PEKAN: On the Kuantan to Pekan road, one will find stands overflowing with watermelons.
For locals, this is the destination for fresh and fair-priced melons planted not far from where they are sold.
Watermelon farmer and seller, Zaharah Fakar, 78, told Bernama today the majority of farmers time the sowing of seeds to reap a harvest when there is increased demand during the fasting month.
“Watermelons can be harvested 65-75 days after seeds are planted … so we were all busy in the fields caring for the vines and treating for pests since late February.
“For the past 30 years, I’ve been sowing the seeds a few months ahead of the holy fasting month because the watermelons are sought-after during this period as a sweet nibble or for its juice,” she said.
Zaharah said she planted her melons on an almost one-hectare plot near her house in Kampung Ubai with the help of two of her eight children.
She grows red-fleshed and yellow-fleshed watermelons, honeydew and ‘tembikai betik’ which is much-loved by the locals for its elongated shape, just like a papaya.

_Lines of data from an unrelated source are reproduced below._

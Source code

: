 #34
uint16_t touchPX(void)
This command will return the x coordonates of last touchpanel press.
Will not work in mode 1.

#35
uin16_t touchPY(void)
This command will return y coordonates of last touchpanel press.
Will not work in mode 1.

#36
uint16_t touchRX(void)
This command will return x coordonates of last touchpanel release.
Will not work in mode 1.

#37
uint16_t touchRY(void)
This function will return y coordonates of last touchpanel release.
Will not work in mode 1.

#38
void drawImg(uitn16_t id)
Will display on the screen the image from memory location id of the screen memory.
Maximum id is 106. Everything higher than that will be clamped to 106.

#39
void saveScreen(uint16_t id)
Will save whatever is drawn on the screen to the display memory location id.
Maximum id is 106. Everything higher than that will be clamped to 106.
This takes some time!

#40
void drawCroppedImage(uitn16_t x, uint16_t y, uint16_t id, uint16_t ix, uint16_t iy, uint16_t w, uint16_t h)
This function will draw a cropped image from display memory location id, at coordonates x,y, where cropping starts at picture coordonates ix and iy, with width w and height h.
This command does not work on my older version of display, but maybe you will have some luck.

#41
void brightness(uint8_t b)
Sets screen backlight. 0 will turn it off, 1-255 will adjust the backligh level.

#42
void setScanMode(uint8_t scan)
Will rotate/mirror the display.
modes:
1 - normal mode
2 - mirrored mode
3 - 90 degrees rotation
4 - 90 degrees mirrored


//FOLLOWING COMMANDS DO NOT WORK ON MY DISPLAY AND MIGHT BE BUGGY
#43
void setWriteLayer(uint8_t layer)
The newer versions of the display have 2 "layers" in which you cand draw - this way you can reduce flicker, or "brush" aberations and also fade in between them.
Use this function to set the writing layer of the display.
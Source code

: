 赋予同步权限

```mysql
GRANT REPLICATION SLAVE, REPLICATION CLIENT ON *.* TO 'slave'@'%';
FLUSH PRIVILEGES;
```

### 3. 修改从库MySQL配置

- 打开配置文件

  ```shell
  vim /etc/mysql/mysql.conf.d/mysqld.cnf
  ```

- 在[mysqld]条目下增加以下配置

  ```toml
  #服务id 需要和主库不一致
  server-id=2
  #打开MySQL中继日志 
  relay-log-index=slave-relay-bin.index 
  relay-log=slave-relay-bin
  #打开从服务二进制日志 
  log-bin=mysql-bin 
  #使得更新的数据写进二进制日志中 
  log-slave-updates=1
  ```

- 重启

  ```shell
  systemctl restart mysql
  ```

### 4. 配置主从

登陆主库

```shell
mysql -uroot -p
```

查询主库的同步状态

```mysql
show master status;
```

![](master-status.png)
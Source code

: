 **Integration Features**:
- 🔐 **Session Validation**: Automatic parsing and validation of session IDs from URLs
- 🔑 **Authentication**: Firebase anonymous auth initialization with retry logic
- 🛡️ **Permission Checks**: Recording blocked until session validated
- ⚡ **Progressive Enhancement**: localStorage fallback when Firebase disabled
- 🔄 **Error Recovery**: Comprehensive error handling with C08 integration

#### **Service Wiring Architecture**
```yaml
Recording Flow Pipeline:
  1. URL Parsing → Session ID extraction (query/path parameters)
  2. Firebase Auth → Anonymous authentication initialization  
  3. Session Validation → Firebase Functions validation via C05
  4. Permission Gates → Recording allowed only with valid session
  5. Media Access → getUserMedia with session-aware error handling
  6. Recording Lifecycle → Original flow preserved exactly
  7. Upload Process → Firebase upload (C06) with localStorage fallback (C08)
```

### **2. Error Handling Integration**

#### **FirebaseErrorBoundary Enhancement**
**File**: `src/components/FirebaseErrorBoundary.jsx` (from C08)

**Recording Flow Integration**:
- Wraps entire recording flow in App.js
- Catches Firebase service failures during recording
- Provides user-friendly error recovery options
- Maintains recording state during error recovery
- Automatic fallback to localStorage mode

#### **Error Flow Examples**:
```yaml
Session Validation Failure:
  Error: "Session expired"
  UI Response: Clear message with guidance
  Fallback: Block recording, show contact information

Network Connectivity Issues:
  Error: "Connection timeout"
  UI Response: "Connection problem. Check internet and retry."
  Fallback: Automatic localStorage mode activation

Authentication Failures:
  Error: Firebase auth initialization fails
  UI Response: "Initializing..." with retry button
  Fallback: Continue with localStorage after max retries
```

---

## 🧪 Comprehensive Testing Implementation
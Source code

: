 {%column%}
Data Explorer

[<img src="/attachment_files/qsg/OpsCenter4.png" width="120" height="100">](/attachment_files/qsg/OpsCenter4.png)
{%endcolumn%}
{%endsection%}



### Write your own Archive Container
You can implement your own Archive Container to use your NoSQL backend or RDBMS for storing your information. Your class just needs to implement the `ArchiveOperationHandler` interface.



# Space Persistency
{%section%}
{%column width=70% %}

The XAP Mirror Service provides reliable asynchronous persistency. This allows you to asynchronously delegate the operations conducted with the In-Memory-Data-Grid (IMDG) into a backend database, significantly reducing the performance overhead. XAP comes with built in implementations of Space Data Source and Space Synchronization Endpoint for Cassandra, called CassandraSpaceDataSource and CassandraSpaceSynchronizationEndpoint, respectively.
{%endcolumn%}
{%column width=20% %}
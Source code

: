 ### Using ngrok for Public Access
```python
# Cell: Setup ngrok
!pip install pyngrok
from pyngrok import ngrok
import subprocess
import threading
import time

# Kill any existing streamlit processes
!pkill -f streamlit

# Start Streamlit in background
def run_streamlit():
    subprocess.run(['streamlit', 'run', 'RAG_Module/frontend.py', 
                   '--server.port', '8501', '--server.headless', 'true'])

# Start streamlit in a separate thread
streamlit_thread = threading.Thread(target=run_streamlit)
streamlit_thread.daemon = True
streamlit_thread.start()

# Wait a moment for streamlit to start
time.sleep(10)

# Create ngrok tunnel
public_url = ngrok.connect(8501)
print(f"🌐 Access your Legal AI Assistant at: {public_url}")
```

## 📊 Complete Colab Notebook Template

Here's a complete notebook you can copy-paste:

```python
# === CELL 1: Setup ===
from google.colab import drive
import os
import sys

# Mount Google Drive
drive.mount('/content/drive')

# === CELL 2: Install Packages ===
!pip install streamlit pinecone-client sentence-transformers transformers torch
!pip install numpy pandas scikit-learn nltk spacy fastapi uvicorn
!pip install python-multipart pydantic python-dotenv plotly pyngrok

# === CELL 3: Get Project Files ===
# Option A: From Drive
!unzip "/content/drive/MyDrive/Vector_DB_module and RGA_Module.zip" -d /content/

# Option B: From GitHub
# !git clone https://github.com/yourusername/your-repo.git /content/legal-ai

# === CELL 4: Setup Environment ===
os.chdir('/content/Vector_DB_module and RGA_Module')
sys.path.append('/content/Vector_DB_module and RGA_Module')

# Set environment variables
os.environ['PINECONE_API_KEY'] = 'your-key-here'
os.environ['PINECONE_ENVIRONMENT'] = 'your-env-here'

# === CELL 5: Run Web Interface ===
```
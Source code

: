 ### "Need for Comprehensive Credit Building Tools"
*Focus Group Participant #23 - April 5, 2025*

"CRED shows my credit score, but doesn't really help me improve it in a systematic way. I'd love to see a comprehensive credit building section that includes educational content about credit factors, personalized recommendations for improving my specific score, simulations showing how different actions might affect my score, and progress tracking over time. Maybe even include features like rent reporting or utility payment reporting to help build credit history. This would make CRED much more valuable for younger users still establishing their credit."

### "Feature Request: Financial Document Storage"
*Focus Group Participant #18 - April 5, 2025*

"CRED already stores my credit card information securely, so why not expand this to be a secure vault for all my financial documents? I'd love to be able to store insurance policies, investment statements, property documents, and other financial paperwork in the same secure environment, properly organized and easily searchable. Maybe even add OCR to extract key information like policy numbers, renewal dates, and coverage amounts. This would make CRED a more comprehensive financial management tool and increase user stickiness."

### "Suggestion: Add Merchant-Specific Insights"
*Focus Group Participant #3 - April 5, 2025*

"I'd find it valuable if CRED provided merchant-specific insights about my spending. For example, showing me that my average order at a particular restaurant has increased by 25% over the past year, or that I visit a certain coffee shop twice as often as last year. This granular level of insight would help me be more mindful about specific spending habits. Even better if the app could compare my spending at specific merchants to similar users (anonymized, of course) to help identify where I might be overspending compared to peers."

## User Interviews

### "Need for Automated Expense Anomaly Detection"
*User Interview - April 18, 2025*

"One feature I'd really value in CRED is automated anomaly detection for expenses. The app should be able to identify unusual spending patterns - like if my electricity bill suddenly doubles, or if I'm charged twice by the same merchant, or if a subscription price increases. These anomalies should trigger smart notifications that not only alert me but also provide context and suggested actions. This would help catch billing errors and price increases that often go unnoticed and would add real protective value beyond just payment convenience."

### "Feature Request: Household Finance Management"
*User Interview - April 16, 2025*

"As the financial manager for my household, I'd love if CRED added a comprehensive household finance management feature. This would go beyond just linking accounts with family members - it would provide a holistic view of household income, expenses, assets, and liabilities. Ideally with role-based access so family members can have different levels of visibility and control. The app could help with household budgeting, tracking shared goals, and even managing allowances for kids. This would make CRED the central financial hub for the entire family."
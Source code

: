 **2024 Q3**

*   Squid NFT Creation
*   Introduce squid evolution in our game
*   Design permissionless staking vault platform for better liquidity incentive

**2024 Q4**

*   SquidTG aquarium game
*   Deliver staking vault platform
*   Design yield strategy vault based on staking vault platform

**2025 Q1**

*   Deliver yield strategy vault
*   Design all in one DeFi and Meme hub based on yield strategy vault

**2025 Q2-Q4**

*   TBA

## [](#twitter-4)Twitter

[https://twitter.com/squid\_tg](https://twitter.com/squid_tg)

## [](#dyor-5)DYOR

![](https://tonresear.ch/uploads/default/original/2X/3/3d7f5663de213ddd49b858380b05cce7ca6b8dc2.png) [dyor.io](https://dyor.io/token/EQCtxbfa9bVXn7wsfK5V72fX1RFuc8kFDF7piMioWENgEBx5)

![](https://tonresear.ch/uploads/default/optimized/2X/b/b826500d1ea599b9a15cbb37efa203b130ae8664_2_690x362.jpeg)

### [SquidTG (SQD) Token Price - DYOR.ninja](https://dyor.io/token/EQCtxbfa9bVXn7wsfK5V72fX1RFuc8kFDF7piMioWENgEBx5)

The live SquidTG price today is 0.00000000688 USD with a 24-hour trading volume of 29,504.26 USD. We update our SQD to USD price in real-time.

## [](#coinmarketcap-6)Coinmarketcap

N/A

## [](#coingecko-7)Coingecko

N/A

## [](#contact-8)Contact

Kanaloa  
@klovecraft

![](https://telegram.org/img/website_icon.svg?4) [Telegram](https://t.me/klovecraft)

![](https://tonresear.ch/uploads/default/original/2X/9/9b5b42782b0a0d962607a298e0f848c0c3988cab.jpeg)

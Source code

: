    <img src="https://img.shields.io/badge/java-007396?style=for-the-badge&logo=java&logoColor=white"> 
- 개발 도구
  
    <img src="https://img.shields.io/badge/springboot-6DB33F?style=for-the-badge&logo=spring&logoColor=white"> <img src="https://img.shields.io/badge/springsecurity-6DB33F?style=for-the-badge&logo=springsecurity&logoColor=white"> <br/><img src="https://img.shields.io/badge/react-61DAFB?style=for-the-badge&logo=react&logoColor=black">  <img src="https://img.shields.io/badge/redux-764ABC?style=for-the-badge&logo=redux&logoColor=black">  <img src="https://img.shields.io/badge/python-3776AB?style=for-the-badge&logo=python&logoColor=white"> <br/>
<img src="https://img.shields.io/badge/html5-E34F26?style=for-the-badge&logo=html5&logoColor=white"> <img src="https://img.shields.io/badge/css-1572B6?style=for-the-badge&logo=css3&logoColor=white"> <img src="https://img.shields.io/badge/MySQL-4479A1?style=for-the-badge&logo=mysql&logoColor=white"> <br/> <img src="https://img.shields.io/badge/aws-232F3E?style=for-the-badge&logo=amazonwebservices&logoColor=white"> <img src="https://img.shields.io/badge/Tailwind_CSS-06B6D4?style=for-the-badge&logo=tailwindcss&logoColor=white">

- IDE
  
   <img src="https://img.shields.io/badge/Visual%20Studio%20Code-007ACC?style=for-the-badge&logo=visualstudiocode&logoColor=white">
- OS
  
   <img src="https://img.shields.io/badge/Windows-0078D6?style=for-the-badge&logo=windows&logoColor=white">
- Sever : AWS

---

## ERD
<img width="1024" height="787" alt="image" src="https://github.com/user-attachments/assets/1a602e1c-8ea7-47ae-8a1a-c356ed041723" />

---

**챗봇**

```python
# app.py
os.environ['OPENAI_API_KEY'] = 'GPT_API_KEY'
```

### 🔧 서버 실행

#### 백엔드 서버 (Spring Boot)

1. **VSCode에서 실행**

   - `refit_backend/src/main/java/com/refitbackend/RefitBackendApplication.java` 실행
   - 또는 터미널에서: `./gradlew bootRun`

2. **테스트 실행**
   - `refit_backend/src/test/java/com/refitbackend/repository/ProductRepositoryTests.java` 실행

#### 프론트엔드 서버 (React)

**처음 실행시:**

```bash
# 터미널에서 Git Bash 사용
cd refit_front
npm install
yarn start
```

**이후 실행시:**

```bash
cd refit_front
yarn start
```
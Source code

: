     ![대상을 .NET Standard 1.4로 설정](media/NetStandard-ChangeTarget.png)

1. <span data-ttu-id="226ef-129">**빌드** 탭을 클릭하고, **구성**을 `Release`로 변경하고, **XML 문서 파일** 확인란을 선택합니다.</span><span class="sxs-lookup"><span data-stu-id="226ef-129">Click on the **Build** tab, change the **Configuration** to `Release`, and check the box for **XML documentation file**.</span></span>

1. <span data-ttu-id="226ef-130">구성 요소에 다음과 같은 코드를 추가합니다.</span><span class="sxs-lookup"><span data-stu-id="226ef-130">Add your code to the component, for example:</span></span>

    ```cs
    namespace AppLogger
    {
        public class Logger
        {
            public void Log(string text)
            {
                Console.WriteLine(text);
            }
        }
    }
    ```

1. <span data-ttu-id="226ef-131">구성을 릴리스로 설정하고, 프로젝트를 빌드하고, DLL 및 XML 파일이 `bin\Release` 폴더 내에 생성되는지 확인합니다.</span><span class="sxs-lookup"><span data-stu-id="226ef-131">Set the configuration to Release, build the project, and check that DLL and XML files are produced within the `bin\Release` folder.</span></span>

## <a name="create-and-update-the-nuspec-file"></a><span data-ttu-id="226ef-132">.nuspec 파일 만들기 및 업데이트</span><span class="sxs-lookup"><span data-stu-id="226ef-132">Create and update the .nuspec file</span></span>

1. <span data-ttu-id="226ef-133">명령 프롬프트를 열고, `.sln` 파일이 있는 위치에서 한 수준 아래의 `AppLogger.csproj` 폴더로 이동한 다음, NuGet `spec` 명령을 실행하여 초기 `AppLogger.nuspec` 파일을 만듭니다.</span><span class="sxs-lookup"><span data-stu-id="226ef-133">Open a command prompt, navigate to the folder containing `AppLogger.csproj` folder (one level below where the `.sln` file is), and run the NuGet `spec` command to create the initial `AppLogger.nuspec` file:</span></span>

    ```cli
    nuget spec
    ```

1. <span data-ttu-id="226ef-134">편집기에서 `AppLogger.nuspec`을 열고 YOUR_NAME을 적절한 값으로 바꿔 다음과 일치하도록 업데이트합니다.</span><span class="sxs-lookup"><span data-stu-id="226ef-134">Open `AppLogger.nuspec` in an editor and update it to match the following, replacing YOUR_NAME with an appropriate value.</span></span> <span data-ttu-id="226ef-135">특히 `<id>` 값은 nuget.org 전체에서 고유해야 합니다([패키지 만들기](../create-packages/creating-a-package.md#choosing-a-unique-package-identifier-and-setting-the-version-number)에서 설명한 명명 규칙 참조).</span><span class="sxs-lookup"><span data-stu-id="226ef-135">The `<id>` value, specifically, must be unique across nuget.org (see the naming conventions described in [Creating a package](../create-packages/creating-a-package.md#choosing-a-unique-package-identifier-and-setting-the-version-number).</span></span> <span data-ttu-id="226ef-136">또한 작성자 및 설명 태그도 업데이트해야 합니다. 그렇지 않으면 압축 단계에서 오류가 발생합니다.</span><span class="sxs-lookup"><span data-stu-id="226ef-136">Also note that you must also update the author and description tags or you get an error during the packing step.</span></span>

“The melons with the most demand are the less-sweet but fragrant ‘tembikai betik’, but unfortunately they are not ripe for picking yet.
“The other favourite is the yellow watermelon because the flesh is crisp compared to the red watermelon which is favoured for juicing,” she said.
Zaharah sells her fruit at RM2 per kg but offers a special discount to those who buy in bulk.
Rozi Nor, 45, said she journeyed 30km from Kuantan just to get the ‘tembikai betik’, but is feeling let down it is not available.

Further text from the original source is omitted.